In the 120 kW Supercharger, these charger units were like the ones in the pre-refresh Model S. (i.e. 12 * 10 kW = 120 kW). The European chargers were rated at 11.25 kW as are the newer 48-amp S/X chargers. Twelve of these yields 135 kW total power. The newest urban chargers appear to use a 145 kW cabinet.
More V2 Supercharger Cabinet Facts
- The Supercharger can route power in 1/12 increments to either the A or B pedestals.
- Each charger module is liquid-cooled. It’s unclear if a refrigerant cooling system is used, or just a pump/fan/radiator system. We suspect the latter.
- The cabinet uses 3-phase power at 277V per phase, or also called 480V. To get 480, multiply 277 by the square root of 3.
- A typical 480V installation is supplied power through a 250 amp 3-phase breaker.
- A single cabinet weights 1320 lbs.
Supercharger Cabinet Label
Pedestal Charging Post
The Illuminated “TESLA” at the top is backlight with LEDs that in total take 4.3W.
From the Supercharger Cabinet to the Post has 5 signal wires, a low voltage line, and four high power DC lines (doubled power), and two grounding conductors. These are fed through a 3” diameter conduit.
The cable to the connector uses two sets of two smaller high-power DC lines, a ground, and 2 signal wires. This is routed to the 5-pin connector (North America and Asia). Europe uses the 7-pin Type 2 Mennekes connector.
Typical Installation (only 2 pedestals shown)
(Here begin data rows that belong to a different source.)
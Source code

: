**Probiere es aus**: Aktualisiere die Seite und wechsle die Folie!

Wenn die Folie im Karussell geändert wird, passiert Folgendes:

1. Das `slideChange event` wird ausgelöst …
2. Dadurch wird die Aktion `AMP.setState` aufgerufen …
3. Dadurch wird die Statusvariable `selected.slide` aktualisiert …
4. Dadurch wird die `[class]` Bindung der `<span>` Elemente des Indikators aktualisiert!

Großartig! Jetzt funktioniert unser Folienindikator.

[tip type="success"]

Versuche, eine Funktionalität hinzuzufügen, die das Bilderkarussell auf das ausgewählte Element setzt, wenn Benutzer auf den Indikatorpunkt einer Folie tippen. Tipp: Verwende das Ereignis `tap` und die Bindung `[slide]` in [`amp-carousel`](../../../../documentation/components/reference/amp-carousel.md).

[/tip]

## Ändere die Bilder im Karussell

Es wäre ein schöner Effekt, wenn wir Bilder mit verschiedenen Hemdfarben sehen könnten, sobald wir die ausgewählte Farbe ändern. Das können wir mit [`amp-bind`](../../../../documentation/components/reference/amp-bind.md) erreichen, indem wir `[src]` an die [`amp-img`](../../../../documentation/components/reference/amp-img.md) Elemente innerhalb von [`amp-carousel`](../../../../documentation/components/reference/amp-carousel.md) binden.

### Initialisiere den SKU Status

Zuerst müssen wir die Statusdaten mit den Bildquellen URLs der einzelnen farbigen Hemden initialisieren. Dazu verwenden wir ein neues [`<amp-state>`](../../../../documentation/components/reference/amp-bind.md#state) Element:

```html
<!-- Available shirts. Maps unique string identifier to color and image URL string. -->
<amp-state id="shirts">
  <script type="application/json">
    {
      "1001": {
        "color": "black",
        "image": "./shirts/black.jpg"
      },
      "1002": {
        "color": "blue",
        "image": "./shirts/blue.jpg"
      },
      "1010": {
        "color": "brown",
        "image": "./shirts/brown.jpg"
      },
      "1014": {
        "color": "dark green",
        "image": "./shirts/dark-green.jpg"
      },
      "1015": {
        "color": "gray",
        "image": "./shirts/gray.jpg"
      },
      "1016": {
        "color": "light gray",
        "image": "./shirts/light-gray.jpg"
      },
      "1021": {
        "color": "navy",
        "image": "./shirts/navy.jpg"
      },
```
Inside the V3 Supercharger
The first version 3 Supercharger went into public service in June-2019 at Fremont California. Here’s an inside view of a single V3 Supercharger cabinet being installed, which handles 4 stalls.
The Fremont installation uses two cabinets for 8 stalls. The cabinets are similar in size to those used for Tesla Powerpacks.
V3 Supercharger Cabinet Label
Liquid Cooled Cables
The new 1 MW V4 Superchargers use a new cable with directly cooling the cooling cable conductors, a different design than the prior V3 Superchargers with isolated liquid cooling lines.
Common Questions
Q: How long to charge?
A: This depends on the current state of charge, charging power, and what level you set to end charging. When you start charging, within a couple of minutes, the instrument display and the Tesla phone app will show how long it is expected to take.
Q: I’m having trouble getting the charge connector in (or removing it). How can I fix this?
A: First the ring color must be white (or light blue) to insert or remove the connector. If any other color, depress the button until the color changes and then insert/remove.
If the vehicle is new, some charge ports are very tight. You might need to apply quite a bit of pressure. Usually, within a month it becomes easier. If it truly is too hard to use, contact service to have the port replaced.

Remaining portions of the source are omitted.